TIGA

93 4 0
                                    

"Juga apa ?" tanya Tita dengan raut wajah yang terlihat bingung pada ucapan Damar.
"Aku juga bersedia sakit untukmu," Damar terdiam. Seandainya dia berani untuk mengatakannya langsung kepada perempuan yang ia sukai itu. Kira-kira bagaimana ya reaksinya? Sudah pasti dia akan dipukuli oleh perempuan itu. Damar tersenyum membayangkan hal gila itu dibenaknya. 

"Heh! Ditanya malah cengar cengir sendiri," ucap Tita kesal sambil menyubit pelan lengan Damar. 

Tawa Damar makin menjadi. "Nggak kok, nggak, kelupaan tadi mau ngomong apaan," ujar Damar beralasan. 

"Udah tua sih, jadi gitu. Yaudah, mendingan balik ke kantor,yuk," ajak Tita sambil menarik paksa lengan Damar. Sementara Damar hanya tersenyum kegirangan. 

Tita melepaskan lengan Damar. Dan berlalu ke toilet. "Duluan aja, mau ke toilet dulu!" Teriak Tita dari dalam toilet. "Ah, aku tungguin aja deh, ngeri ilang nanti," ledek Damar dari arah luar. 

"Terserah dah,"

"Bener nih, terserah abang? Ikutan boleh juga dong?" 

"Boleh, masuk aja. Paling nggak bisa keluar lagi," cetus Tita kesal. 
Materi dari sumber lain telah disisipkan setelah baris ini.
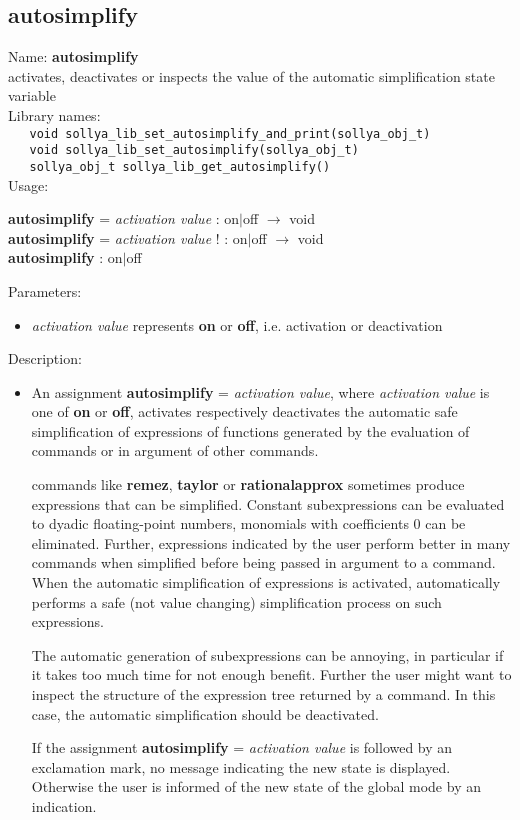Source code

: \subsection{autosimplify}
\label{labautosimplify}
\noindent Name: \textbf{autosimplify}\\
\phantom{aaa}activates, deactivates or inspects the value of the automatic simplification state variable\\[0.2cm]
\noindent Library names:\\
\verb|   void sollya_lib_set_autosimplify_and_print(sollya_obj_t)|\\
\verb|   void sollya_lib_set_autosimplify(sollya_obj_t)|\\
\verb|   sollya_obj_t sollya_lib_get_autosimplify()|\\[0.2cm]
\noindent Usage: 
\begin{center}
\textbf{autosimplify} = \emph{activation value} : \textsf{on$|$off} $\rightarrow$ \textsf{void}\\
\textbf{autosimplify} = \emph{activation value} ! : \textsf{on$|$off} $\rightarrow$ \textsf{void}\\
\textbf{autosimplify} : \textsf{on$|$off}\\
\end{center}
Parameters: 
\begin{itemize}
\item \emph{activation value} represents \textbf{on} or \textbf{off}, i.e. activation or deactivation
\end{itemize}
\noindent Description: \begin{itemize}

\item An assignment \textbf{autosimplify} = \emph{activation value}, where \emph{activation value}
   is one of \textbf{on} or \textbf{off}, activates respectively deactivates the
   automatic safe simplification of expressions of functions generated by
   the evaluation of commands or in argument of other commands.
    
   \sollya commands like \textbf{remez}, \textbf{taylor} or \textbf{rationalapprox} sometimes
   produce expressions that can be simplified. Constant subexpressions
   can be evaluated to dyadic floating-point numbers, monomials with
   coefficients $0$ can be eliminated. Further, expressions
   indicated by the user perform better in many commands when simplified
   before being passed in argument to a command. When the automatic
   simplification of expressions is activated, \sollya automatically
   performs a safe (not value changing) simplification process on such
   expressions.
    
   The automatic generation of subexpressions can be annoying, in
   particular if it takes too much time for not enough benefit. Further the
   user might want to inspect the structure of the expression tree
   returned by a command. In this case, the automatic simplification
   should be deactivated.
    
   If the assignment \textbf{autosimplify} = \emph{activation value} is followed by an
   exclamation mark, no message indicating the new state is
   displayed. Otherwise the user is informed of the new state of the
   global mode by an indication.
\end{itemize}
Damar hanya tertawa mendengar reaksi Tita yang sudah sangat ia hapal itu. Bagaimana tidak? Dia memendam perasaan pada perempuan berkepala batu itu sudah dari dua tahun yang lalu. Damar ingat betul awal pertemuannya dengan Tita dua tahun lalu, tepat di Analogy. Pada saat itu, dia merasa bahwa seluruh dunianya tertuju pada perempuan itu. Rasanya seperti kalian menemukan sesuatu yang tepat. Seperti merasa 'klik'. Yah, kurang lebih seperti itulah. 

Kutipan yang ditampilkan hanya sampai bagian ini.